Yo solo me deje caer en el asiento, viendo cómo Xavier se preparaba para su turno, confiado, como si el universo entero jugara a su favor.
Cuando tiró, por supuesto, todos los pinos cayeron.
—¿Ves? No es tan difícil —dijo girándose hacia mí.
—Claro, por qué eres un prodigio del boliche.
—No, solo tengo buena puntería —contestó, guiñándome un ojo.
Y ahí otra vez, esa sonrisa peligrosa que parecía un recordatorio de todo lo que no debía sentir.
La tarde apenas comenzaba, faltaban el arcade y la pista de hielo, y Evangeline ya planeaba quienes harían equipos. Pero yo, yo solo pensaba en lo extraña que se sentía esa calma.

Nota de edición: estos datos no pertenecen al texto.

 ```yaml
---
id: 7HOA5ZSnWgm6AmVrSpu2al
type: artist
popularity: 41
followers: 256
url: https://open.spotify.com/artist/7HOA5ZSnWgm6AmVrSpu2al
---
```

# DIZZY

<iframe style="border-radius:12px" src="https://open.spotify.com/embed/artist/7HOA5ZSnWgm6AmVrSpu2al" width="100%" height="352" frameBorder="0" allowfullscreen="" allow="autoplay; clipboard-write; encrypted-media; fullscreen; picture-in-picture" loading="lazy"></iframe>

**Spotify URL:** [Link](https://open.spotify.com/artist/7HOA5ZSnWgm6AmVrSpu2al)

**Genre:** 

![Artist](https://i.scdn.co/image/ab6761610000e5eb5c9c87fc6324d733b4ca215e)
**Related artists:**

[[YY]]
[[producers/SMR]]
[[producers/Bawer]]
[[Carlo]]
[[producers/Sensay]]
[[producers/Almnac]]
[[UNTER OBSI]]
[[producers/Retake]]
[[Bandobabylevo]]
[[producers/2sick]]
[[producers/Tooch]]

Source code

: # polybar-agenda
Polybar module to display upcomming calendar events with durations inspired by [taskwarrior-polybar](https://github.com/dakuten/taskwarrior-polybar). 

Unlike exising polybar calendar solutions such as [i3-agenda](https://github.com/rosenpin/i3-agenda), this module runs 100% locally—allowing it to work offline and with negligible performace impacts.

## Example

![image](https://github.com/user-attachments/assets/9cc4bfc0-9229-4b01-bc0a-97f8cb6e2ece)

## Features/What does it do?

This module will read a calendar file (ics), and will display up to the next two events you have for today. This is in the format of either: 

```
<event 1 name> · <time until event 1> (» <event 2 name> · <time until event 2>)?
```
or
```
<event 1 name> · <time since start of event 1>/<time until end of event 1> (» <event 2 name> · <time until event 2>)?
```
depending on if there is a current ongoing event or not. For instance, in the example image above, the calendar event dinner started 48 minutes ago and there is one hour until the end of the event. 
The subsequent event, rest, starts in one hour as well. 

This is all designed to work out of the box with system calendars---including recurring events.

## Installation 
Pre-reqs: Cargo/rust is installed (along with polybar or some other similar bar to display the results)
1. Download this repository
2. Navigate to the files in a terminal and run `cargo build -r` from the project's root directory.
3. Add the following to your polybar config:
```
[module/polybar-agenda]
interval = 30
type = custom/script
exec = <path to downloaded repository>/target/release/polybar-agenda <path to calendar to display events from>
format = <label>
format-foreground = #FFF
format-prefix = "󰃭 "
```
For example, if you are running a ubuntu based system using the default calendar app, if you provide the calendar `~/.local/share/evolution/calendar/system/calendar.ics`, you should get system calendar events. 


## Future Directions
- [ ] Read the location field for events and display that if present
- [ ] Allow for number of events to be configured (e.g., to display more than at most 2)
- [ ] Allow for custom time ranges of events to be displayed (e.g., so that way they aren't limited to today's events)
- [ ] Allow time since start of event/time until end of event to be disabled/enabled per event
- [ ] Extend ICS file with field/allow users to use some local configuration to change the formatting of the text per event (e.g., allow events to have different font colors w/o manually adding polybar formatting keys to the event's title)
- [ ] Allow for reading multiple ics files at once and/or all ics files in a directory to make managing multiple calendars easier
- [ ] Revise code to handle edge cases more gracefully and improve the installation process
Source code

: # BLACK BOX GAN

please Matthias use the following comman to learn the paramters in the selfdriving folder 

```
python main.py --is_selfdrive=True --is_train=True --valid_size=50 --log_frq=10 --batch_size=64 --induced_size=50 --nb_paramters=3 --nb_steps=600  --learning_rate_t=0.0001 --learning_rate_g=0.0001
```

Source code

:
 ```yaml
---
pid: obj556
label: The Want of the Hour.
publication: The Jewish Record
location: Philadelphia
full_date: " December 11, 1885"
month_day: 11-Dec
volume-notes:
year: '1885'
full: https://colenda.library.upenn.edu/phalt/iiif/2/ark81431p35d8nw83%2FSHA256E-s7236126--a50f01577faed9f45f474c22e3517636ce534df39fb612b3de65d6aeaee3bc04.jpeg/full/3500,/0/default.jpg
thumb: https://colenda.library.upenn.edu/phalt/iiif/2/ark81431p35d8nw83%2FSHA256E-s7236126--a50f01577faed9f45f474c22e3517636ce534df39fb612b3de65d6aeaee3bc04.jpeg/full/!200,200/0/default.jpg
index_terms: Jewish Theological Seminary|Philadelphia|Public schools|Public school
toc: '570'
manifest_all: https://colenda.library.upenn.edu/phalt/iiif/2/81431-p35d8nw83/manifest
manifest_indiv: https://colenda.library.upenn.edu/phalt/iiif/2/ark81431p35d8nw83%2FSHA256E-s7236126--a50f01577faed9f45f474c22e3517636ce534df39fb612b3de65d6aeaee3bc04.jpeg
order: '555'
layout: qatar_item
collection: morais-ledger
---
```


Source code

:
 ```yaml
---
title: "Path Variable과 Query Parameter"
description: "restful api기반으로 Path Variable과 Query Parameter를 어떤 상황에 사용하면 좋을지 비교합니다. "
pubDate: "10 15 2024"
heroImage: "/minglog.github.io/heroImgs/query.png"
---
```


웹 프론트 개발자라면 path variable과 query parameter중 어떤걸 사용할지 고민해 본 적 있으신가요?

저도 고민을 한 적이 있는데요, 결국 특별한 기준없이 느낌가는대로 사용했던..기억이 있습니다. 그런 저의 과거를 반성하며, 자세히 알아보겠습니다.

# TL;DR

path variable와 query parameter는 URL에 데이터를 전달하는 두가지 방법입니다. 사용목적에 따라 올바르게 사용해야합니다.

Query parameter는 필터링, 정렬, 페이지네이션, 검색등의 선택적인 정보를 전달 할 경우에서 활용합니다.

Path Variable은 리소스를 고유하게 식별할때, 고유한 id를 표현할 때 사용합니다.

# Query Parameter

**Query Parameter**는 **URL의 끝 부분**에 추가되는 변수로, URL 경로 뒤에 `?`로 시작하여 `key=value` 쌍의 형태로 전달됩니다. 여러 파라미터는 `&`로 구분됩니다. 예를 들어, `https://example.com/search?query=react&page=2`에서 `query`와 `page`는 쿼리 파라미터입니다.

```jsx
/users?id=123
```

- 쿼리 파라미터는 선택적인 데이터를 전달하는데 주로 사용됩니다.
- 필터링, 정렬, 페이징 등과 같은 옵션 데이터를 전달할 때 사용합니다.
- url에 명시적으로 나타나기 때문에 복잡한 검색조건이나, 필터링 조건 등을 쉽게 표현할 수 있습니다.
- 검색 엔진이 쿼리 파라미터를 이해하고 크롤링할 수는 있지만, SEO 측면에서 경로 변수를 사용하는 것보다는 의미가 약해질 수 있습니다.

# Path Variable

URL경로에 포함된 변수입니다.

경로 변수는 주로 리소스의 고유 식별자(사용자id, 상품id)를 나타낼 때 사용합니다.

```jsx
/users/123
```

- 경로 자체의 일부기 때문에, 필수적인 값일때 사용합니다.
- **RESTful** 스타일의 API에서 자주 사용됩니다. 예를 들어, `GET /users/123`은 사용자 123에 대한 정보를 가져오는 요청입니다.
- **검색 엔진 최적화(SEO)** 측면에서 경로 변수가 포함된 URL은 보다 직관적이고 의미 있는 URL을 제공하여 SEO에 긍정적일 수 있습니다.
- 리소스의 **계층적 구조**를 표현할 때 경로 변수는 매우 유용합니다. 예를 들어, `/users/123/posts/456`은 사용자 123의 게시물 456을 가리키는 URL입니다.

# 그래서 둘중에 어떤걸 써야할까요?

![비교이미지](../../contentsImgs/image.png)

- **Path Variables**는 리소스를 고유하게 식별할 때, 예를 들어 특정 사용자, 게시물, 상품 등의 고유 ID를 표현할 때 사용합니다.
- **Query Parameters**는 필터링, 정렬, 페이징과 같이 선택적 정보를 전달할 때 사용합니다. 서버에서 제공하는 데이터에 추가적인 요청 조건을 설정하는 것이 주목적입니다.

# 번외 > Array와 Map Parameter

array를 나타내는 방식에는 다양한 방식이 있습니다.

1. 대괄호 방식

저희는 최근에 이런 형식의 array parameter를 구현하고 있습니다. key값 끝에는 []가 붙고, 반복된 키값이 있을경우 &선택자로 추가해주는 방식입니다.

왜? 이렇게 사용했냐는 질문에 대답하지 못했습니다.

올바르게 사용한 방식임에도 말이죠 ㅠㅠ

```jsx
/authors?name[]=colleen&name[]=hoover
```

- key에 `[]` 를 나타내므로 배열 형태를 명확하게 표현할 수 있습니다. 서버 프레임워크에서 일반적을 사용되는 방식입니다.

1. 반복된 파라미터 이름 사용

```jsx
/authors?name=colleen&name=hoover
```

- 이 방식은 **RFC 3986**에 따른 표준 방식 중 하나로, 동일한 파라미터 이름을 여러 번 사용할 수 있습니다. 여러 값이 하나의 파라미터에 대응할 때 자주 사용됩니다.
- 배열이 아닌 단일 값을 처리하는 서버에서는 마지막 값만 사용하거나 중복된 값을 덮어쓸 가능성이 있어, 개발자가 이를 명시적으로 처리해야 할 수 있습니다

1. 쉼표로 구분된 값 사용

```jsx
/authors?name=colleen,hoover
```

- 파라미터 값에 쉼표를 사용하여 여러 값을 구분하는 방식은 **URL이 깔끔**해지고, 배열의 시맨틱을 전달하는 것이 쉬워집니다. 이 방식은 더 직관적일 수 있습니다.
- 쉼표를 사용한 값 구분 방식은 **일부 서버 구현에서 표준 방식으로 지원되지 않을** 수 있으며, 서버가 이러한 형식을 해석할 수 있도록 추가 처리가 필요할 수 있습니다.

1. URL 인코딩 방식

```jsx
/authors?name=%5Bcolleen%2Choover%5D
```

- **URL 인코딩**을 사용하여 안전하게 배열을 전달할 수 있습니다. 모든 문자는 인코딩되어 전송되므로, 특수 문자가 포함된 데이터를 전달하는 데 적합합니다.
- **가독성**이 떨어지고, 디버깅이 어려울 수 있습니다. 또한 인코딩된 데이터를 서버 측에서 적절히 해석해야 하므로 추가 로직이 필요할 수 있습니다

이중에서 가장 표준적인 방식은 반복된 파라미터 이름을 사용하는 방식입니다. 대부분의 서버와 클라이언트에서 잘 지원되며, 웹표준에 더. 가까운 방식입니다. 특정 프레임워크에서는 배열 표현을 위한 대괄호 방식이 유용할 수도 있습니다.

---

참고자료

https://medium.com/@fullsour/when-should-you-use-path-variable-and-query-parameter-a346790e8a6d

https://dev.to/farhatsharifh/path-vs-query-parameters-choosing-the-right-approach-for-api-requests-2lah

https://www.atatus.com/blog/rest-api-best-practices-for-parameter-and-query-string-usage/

Después de tanto caos, de tantas paredes que había construido, por primera vez en mucho tiempo estaba.....riendo.
No sé cuántas veces más fallé después de ese primer intento decente, pero ya había perdido la cuenta y, sinceramente, la dignidad también.
—Tienes que soltar la bola antes de dar el último paso —me dijo Xavier, por tercera vez, mientras se acercaba a mí con la paciencia de un santo...o la condescendencia de un profesor de kinder.
—Lo hago bien —respondí, cruzándome de brazos.
—Claro que sí, por eso la bola se va directo al canal cada vez
Oh, mira, sarcasmo, que novedoso viniendo de él.
Suspiré, tomé la bola otra vez y me coloqué frente a la pista.
A mí alrededor, el caos era total: Evangeline y Christian estaban jugando en la pista de al lado, riendo como si estuvieran en una competencia olímpica de encanto; Ellie y Evan discutían quien tenía la mejor técnica, spoiler: ninguno; y Eros grababa todo para tener material de chantaje emocional para el resto del año.